Passion Maps is a lyrical cartography of historical and biographical
experiences, of the poet's lived and imagined mappings. The poems in
this collection chart a world itinerary of stopping places, or
stassis--a transliterated Greek word for a stop or a pause--that
transport the reader from locations of childhood memory to pauses of
lost love, and lost life, through landscapes as disparate as Vietnam,
Greece, New Jersey, and the Balkans.

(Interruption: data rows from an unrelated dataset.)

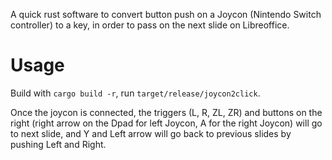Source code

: A quick rust software to convert button push on a Joycon (Nintendo Switch 
controller) to a key, in order to pass on the next slide on Libreoffice.

# Usage

Build with `cargo build -r`, run `target/release/joycon2click`.

Once the joycon is connected, the triggers (L, R, ZL, ZR) and buttons on the right (right arrow on the Dpad for left Joycon, A for the right Joycon) will
go to next slide, and Y and Left arrow will go back to previous slides by pushing Left and Right.
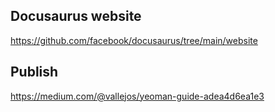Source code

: ## Docusaurus website
https://github.com/facebook/docusaurus/tree/main/website

## Publish
https://medium.com/@vallejos/yeoman-guide-adea4d6ea1e3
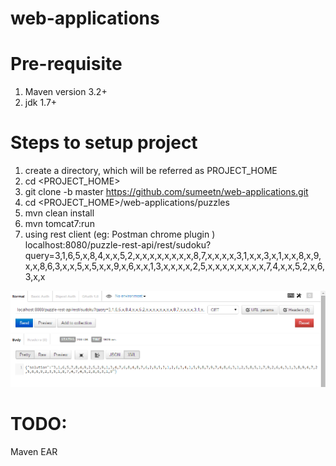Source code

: web-applications
================

Pre-requisite
==============
1. Maven version 3.2+
2. jdk 1.7+


Steps to setup project
======================
1. create a directory, which will be referred as PROJECT_HOME
2. cd \<PROJECT_HOME\>
3. git clone -b master https://github.com/sumeetn/web-applications.git
4. cd \<PROJECT_HOME\>/web-applications/puzzles
5. mvn clean install
6. mvn tomcat7:run
7. using rest client (eg: Postman chrome plugin ) <br />
    localhost:8080/puzzle-rest-api/rest/sudoku?query=3,1,6,5,x,8,4,x,x,5,2,x,x,x,x,x,x,x,x,8,7,x,x,x,x,3,1,x,x,3,x,1,x,x,8,x,9,x,x,8,6,3,x,x,5,x,5,x,x,9,x,6,x,x,1,3,x,x,x,x,2,5,x,x,x,x,x,x,x,x,7,4,x,x,5,2,x,6,3,x,x

![rest request](https://github.com/sumeetn/web-applications/blob/master/img/postman_rest_request.PNG)


TODO:
=======================================
Maven EAR
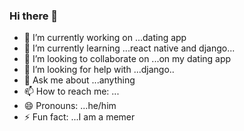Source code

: ### Hi there 👋

<!--
**adi-ydv-1/adi-ydv-1** is a ✨ _special_ ✨ repository because its `README.md` (this file) appears on your GitHub profile.
-->

- 🔭 I’m currently working on ...dating app
- 🌱 I’m currently learning ...react native and django...
- 👯 I’m looking to collaborate on ...on my dating app
- 🤔 I’m looking for help with ...django..
- 💬 Ask me about ...anything
- 📫 How to reach me: ...
- 😄 Pronouns: ...he/him
- ⚡ Fun fact: ...I am a memer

As poet and critic Joseph Powell
described Kalfopoulou's first collection, Wild Greens, "the best of
these poems make beauty ache", a phrase used by Frost to describe Yeats'
poetry; of this new collection Powell notes a range of "different types
of utterance, of poems ambitious and experimental in a volume that is
tough, tender and honest throughout."
As Passion Maps suggests, these are poems of experiences that have
mapped, as much as experiences that have become maps; there are the
inevitable first cartographies of family: a father "stoic/ in brutal
combat", a mother who "would have preferred to sing her words" that
expand into the broader mappings of "bygone lives, /" and "the lyric
ruin of cities", an America of "New World opportunity" and an old world
of "whole towns/now erased by the grass." In his review of Wild Greens
in the Crab Orchard Review, Jon Tribble describes the "bitter and the
sweet" of poems that "test our palates" and "remind us that the bread
and meat and fruits and greens of life come with many flavors and at a
cost that is as dear as it is worthwhile." The same could be said of
Kalfopoulou's second collection though here we have the voice of a poet
who has broadened her style to include more of the world.